» **What is expected**
Every line below that contains the word "number" must be copied.

===== Data listing

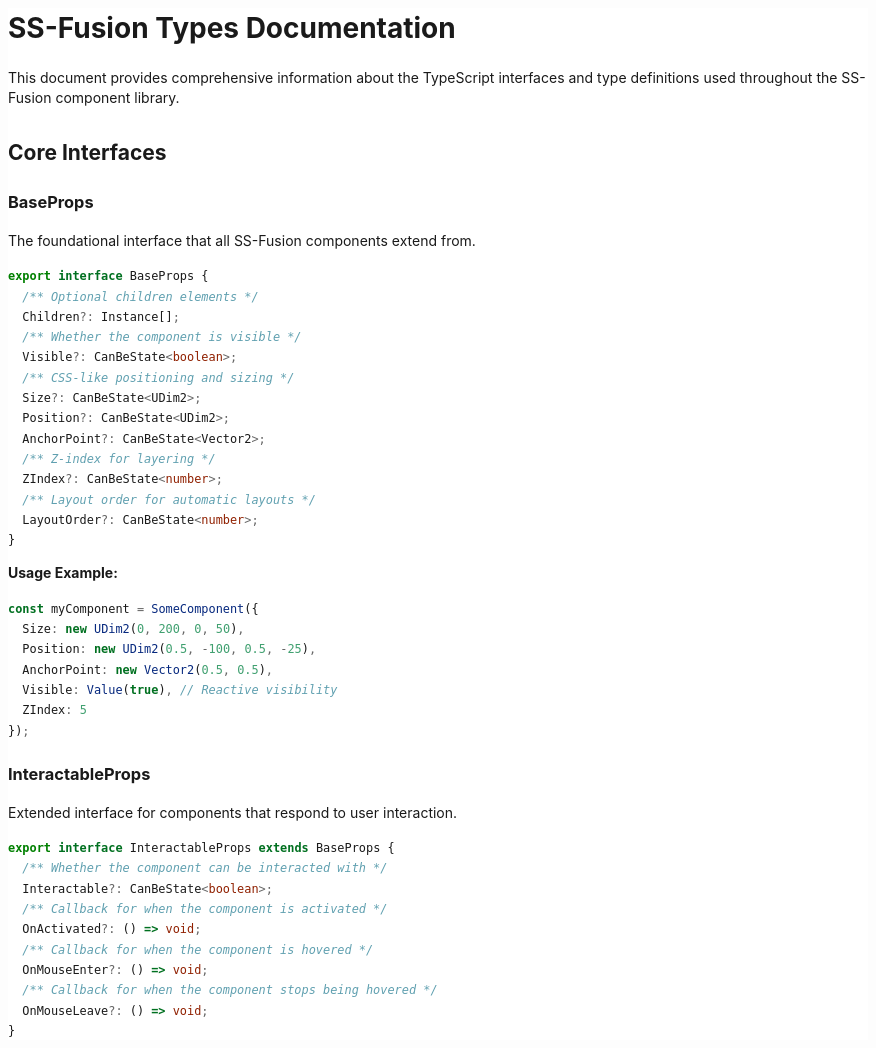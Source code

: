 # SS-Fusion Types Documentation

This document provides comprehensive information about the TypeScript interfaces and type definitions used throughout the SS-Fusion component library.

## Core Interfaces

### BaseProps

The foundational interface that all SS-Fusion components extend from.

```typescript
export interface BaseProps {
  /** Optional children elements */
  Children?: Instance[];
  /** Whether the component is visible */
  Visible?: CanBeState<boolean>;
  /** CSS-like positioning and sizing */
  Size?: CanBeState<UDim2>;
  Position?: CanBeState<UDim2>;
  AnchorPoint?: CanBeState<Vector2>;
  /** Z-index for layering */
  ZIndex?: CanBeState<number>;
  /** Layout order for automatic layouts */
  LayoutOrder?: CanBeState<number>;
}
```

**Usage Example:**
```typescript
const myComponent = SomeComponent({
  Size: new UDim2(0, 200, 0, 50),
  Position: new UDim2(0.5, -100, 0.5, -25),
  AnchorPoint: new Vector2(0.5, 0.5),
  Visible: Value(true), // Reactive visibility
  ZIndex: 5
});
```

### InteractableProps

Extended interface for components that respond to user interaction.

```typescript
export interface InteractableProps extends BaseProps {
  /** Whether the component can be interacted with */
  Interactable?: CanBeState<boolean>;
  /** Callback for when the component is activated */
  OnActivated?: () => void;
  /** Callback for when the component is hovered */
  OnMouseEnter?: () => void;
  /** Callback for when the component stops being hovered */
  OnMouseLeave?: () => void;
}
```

==========

» **Result of this exercise**
  ZIndex?: CanBeState<number>;
  LayoutOrder?: CanBeState<number>;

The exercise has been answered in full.